Perhaps the most unsettling and incisive moment comes when Troy is captured and tortured by a young Iraqi captain, Said (Said Taghmaoui, from Mathieu Kassovitz’s La Haine). Attaching electrodes to Troy’s head and ears, Said begins his interrogation by asking, "What is the problem with Michael Jackson?" Troy doesn’t get it: He offers the most common response in the U.S., that the King of Pop is crazy, an individual with problems. But Said knows better: "He’s Pop King of sick fucking country," a country that "makes the black man hate himself."

When Troy refuses to answer Said’s further questions, Said’s men throw the switch and Troy spasms: his face goes red and dark, his teeth grind, his veins pop out. It’s awful, and Said winces. The line between right and wrong isn’t easy to see.
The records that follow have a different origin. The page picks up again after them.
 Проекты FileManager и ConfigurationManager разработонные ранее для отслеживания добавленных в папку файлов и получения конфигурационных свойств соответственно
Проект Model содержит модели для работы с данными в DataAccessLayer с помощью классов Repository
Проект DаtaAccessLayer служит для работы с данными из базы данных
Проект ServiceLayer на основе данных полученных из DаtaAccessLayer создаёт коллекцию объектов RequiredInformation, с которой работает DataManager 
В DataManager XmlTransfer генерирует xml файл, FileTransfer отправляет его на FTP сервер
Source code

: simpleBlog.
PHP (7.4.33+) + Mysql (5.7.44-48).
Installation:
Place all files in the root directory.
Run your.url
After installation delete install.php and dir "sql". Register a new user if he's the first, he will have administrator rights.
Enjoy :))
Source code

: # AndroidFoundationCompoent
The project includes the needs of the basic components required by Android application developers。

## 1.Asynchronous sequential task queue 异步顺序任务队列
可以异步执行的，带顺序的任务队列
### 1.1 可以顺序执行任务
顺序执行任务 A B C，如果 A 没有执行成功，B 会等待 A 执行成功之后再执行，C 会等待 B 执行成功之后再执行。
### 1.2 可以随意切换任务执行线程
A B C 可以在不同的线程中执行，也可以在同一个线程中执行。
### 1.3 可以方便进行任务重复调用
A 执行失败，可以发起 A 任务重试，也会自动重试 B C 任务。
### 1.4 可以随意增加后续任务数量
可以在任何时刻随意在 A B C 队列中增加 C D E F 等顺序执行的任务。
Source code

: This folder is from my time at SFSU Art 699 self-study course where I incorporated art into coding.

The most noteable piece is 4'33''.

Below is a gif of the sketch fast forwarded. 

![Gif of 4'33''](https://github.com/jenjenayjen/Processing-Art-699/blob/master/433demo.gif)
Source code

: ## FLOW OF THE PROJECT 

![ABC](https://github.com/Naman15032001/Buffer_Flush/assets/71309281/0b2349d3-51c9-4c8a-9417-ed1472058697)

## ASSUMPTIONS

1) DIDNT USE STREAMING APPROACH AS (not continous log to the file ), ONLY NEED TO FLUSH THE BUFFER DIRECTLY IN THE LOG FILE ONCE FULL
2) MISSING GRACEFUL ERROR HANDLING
But the film can’t sustain this tension, so it cuts back to Archie, Chief and Conrad (now working with the refugees in exchange for an escort to the Iranian border), as they come up with a plan to rescue their man. The movie has to conclude somehow, to extricate itself from its messy dilemmas, re-establish sympathy for the protagonists through heroic feats and requisite tragedies. It imagines that motivated individuals can overcome idiotic policies (like abandoning the Iraqi civilians to Saddam’s vengeance) and that the press — selfless and brave — can have an effect on military outcomes. But for a minute, before it rushes to its uplifting resolution, Three Kings is conflicted and harsh. And for that minute, it’s a remarkable thing, a war movie that’s hard to watch.